I agree 100% with both of you (Fry and boehm).   I worked out like crazy the first time and it went very well.   I am working out like crazy again.   I know how being in excellent condition translates in Basic.   However, I also know that people arrived with a wide range of abilities and motivation.   And it seemed as though if you meet the standards coming in and you push yourself as hard as you can while there, you should be fine.   Whatever works ...


----------



## P-Free (9 Sep 2005)

No..my message weren't directed at any one person, just the thoughts I had at the moment after reading from VARIOUS places of people worried about the PT..

People aren't worried about the inspections or the classes..why, well because THEY will teach US about them. Same with PT, they will teach us. 

I'm just hoping they cook chicken on Sunday's like Mom cooks it...


----------



## paracowboy (9 Sep 2005)

Sunday was always roast beef and Yorkshire pudding when I still ate in the mess.

And the fit guys do not fail first. They are certainly not deliberately failed. The fitter you are, the easier the training will be on you. That is why I have spent so much time on here teaching about it. 

But, you are right when you say that it isn't strictly about physical fitness. It ain't. Which is also why I have so many posts saying, essentially, "Shut up, cowboy up, sign up".

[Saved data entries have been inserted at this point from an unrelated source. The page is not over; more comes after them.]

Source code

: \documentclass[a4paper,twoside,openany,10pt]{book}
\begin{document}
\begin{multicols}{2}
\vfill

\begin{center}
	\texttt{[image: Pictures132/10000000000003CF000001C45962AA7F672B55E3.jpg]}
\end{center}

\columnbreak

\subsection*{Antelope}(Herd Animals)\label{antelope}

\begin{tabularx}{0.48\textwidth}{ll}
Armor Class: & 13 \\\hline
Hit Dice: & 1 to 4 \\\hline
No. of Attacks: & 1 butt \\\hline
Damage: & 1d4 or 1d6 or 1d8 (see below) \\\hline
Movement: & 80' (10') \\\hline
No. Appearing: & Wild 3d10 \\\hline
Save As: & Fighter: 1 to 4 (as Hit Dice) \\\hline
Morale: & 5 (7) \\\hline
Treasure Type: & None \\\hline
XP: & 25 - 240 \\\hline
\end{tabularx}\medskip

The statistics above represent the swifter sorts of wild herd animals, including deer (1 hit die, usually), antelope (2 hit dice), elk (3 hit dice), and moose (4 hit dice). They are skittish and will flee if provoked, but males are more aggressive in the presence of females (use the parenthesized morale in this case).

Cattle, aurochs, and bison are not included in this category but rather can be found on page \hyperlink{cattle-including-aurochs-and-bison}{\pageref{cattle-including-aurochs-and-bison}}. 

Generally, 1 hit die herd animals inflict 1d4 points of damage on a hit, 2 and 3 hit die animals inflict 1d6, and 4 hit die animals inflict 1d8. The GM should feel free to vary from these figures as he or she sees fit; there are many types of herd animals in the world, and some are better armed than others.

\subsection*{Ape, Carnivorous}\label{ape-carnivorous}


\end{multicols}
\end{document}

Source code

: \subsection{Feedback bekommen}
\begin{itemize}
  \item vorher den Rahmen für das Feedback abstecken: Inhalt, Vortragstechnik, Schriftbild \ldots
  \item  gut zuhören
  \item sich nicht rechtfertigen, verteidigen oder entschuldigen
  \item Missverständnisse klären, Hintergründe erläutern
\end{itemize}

Good post, good thread, good attitude. Well done.


----------



## Mojo Magnum (9 Sep 2005)

hoorah


----------



## J.R. (9 Sep 2005)

Nice to hear from someone who really knows ... thanks paracowboy.  I think that Army.ca is a wonderful resource, however, I also wonder how much people get worked up a little more and worried because of all the conflicting advice etc. that they will read here.  In '88 I was completely ignorant of the whole process in Basic.  I had what the recruiters told me, but it was very little and there was no Internet.  My friends and I assumed that everyone in the military was really fit and that if we did not start out being able to do tonnes of pushups and situps and run like hell, then we would definitely get booted out right away.  As far as inspections, drill, polishing of boots, classes, etc.  We had no idea of what were getting ourselves into.  In a sense, I wonder if having little in the way of pre-conceived notions helped to make us more easily trainable ... there was no, hey this is not what I read, etc.  Anyway, our only resource at the time was 'An Officer and a Gentleman', and that is exactly how I thought things would go.  I was probably a lot closer to that in '88 than in '95 though. :


----------



## J.R. (9 Sep 2005)

Oh yeah ... yorkshire pudding ... hmmm ... seemed like a favourite in every mess on all my postings.  Boy does that bring back memories!  Just the thought of it and I can smell Cornwallis ... at 18 it felt like Alcatraz.  Hey, I know that this goes against what I have said in other parts of this thread (relax etc.), but for those that have gone through Basic, and in particular Cornwallis, do you remember the first night in barracks?  We had at least half a dozen guys blubbering away :crybaby: ... this was before all this help was available to prepare.  I found it eerie in the shacks in the middle of the night, with all these strangers, after being dumped on all evening, all you could hear was sporadic blubbering and it was pitch black in there.  Not trying to scare anyone though ...   ;D


----------



## Fry (9 Sep 2005)

yorkshire pudding kicks ass, I love it.


Oh, and I can run 4km without stopping for a breather! First time today! It's not big for many of you, but for me, it's real big, never ever did this before. I'm quite proud actually. Also, since I quit work and started running daily, I lost 3.5 lbs! Yay


----------



## paracowboy (9 Sep 2005)

Ego, I didn't have anything to go on but what my elders said, either. Seemed to work.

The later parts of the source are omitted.